At Paibeta, the school’s four rainwater tanks don’t just serve over 2,000 students and 15 staff members, but also the surrounding community. When they run dry, students go thirsty, hygiene suffers, and student learning is disrupted as the search for water takes priority.
But water isn’t the only issue.
The school doesn’t have proper toilets. Students and teachers alike are forced to use the beachfront as their toilet, stripping them of privacy, dignity, and hygiene.
Across the Solomon Islands, many schools face similar struggles—where a lack of safe sanitation, running water, and hygiene facilities puts students at risk.
At the Kalaka School area, more than 300 students and staff depend on just two water tanks. Like in Paibeta, students use the beachfront as a toilet because their only toilet block rusted away due to saltwater exposure.
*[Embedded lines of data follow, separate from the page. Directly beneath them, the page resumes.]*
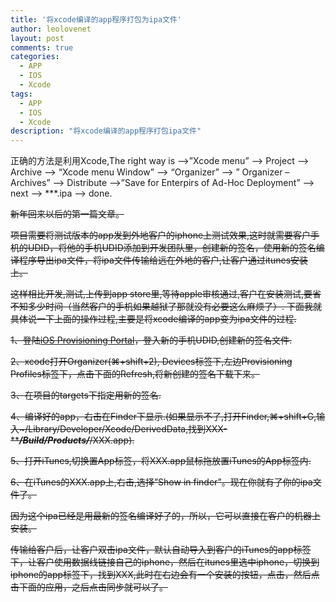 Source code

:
 ```yaml
---
title: '将xcode编译的app程序打包为ipa文件'
author: leolovenet
layout: post
comments: true
categories:
  - APP
  - IOS
  - Xcode
tags:
  - APP
  - IOS
  - Xcode
description: "将xcode编译的app程序打包ipa文件"
---
```


正确的方法是利用Xcode,The right way is –>”Xcode menu” –> Project –> Archive –> “Xcode menu Window” –> “Organizer” –> ” Organizer – Archives” –> Distribute –>”Save for Enterpirs of Ad-Hoc Deployment” –> next –> ***.ipa –> done.
<!-- more -->

<del datetime="2013-03-09T14:05:58+00:00">新年回来以后的第一篇文章。</del>

<del datetime="2013-03-09T14:14:19+00:00">项目需要将测试版本的app发到外地客户的iphone上测试效果,这时就需要客户手机的UDID，将他的手机UDID添加到开发团队里，创建新的签名，使用新的签名编译程序导出ipa文件，将ipa文件传输给远在外地的客户,让客户通过itunes安装上。</del>

<del datetime="2013-03-09T14:14:19+00:00">这样相比开发,测试,上传到app store里,等待apple审核通过,客户在安装测试,要省不知多少时间（当然客户的手机如果越狱了那就没有必要这么麻烦了）. 下面我就具体说一下上面的操作过程,主要是将xcode编译的app变为ipa文件的过程.</del>

<del datetime="2013-03-09T14:14:19+00:00">1、登陆<a href="https://developer.apple.com/ios/manage/overview/index.action" target="_blank">iOS Provisioning Portal</a>，登入新的手机UDID,创建新的签名文件.</del>

<del datetime="2013-03-09T14:14:19+00:00">2、xcode打开Organizer(⌘+shift+2), Devices标签下,左边Provisioning Profiles标签下，点击下面的Refresh,将新创建的签名下载下来。</del>

<del datetime="2013-03-09T14:14:19+00:00">3、在项目的targets下指定用新的签名.</del>

<del datetime="2013-03-09T14:14:19+00:00">4、编译好的app，右击在Finder下显示.(如果显示不了,打开Finder,⌘+shift+G,输入~/Library/Developer/Xcode/DerivedData,找到XXX-*****/Build/Products/***/XXX.app).</del>

<del datetime="2013-03-09T14:14:19+00:00">5、打开iTunes,切换置App标签，将XXX.app鼠标拖放置iTunes的App标签内.</del>

<del datetime="2013-03-09T14:14:19+00:00">6、在iTunes的XXX.app上,右击,选择&#8221;Show in finder&#8221;。现在你就有了你的ipa文件了。</del>

<del datetime="2013-03-09T14:14:19+00:00">因为这个ipa已经是用最新的签名编译好了的，所以，它可以直接在客户的机器上安装。</del>

<del datetime="2013-03-09T14:14:19+00:00">传输给客户后，让客户双击ipa文件，默认自动导入到客户的iTunes的app标签下，让客户使用数据线链接自己的iphone，然后在itunes里选中iphone，切换到iphone的app标签下，找到XXX,此时在右边会有一个安装的按钮，点击，然后点击下面的应用，之后点击同步就可以了。</del>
Wilson, the headmaster of Kalaka Primary School, knew his school faced sanitation challenges, but it wasn’t until he attended a UNICEF and Live & Learn supported Water, Sanitation and Hygiene (WASH) Training that he realized the full extent of the problem.
The Cost of Poor Sanitation in a Changing Climate
The Solomon Islands is increasingly vulnerable to extreme weather events, with stronger cyclones, prolonged droughts, and unpredictable flooding disrupting daily life. For many schools, this means empty water tanks, unsanitary conditions, and students struggling to learn in unsafe environments.
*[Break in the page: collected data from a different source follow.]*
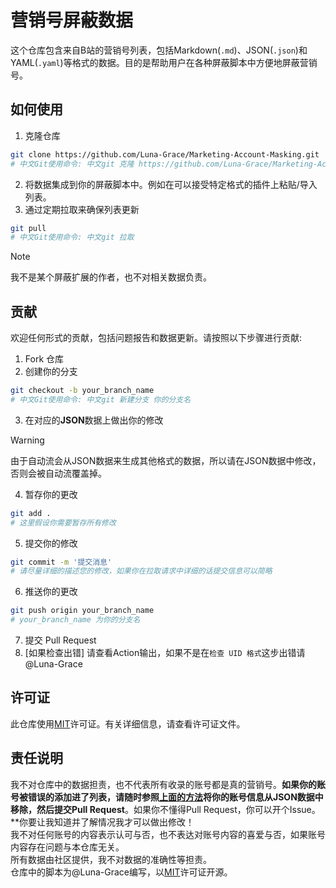 # 营销号屏蔽数据
这个仓库包含来自B站的营销号列表，包括Markdown(`.md`)、JSON(`.json`)和YAML(`.yaml`)等格式的数据。目的是帮助用户在各种屏蔽脚本中方便地屏蔽营销号。

## 如何使用
1. 克隆仓库
```bash
git clone https://github.com/Luna-Grace/Marketing-Account-Masking.git
# 中文Git使用命令: 中文git 克隆 https://github.com/Luna-Grace/Marketing-Account-Masking.git
```
2. 将数据集成到你的屏蔽脚本中。例如在可以接受特定格式的插件上粘贴/导入列表。
3. 通过定期拉取来确保列表更新
```bash
git pull
# 中文Git使用命令: 中文git 拉取
```
> [!NOTE]  
> 我不是某个屏蔽扩展的作者，也不对相关数据负责。  

## 贡献
欢迎任何形式的贡献，包括问题报告和数据更新。请按照以下步骤进行贡献:  

1. Fork 仓库
2. 创建你的分支
```bash
git checkout -b your_branch_name
# 中文Git使用命令: 中文git 新建分支 你的分支名
```
3. 在对应的**JSON**数据上做出你的修改
> [!WARNING]  
> 由于自动流会从JSON数据来生成其他格式的数据，所以请在JSON数据中修改，否则会被自动流覆盖掉。  
4. 暂存你的更改
```bash
git add .
# 这里假设你需要暂存所有修改
```
5. 提交你的修改
```bash
git commit -m '提交消息'
# 请尽量详细的描述您的修改，如果你在拉取请求中详细的话提交信息可以简略
```
6. 推送你的更改
```bash
git push origin your_branch_name
# your_branch_name 为你的分支名
```
7. 提交 Pull Request
8. \[如果检查出错\] 请查看Action输出，如果不是在`检查 UID 格式`这步出错请@Luna-Grace

## 许可证
此仓库使用[MIT](https://github.com/Luna-Grace/Marketing-Account-Masking/blob/main/LICENSE)许可证。有关详细信息，请查看许可证文件。

## 责任说明
我不对仓库中的数据担责，也不代表所有收录的账号都是真的营销号。**如果你的账号被错误的添加进了列表，请随时参照[上面的方法](#贡献)将你的账号信息从JSON数据中移除，然后提交Pull Request**。如果你不懂得Pull Request，你可以开个Issue。**你要让我知道并了解情况我才可以做出修改！  
我不对任何账号的内容表示认可与否，也不表达对账号内容的喜爱与否，如果账号内容存在问题与本仓库无关。  
所有数据由社区提供，我不对数据的准确性等担责。  
仓库中的脚本为@Luna-Grace编写，以[MIT](https://github.com/Luna-Grace/Marketing-Account-Masking/blob/main/LICENSE)许可证开源。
With over only 31 per cent of schools having safe toilets, many children are left without even the most basic facilities for health and hygiene. Open defecation remains widespread, with 45 per cent of the population practicing it in 2021.
A Turning Point
UNICEF, with support from the Australian Government Department of Foreign Affairs and Trade (DFAT), is constructing new WASH facilities in 26 schools , ensuring that students have safe toilets and access to clean drinking water.
At Paibeta Community High School, Claire, Richard and their colleagues are preparing for a future where students no longer have to walk 30 metres away from the school to fetch water or face the humiliation of open defecation.
These efforts are not just about building toilets and providing clean water, they are about changing lives. By equipping schools with the knowledge, skills, and climate-resilient WASH infrastructure they need, children and teachers can finally break free from the daily struggle for basic hygiene and dignity.
For Claire, Wilson, Richard, and thousands of children across the Solomon Islands, this is the moment they’ve been waiting for, a step toward lasting change that will shape generations to come.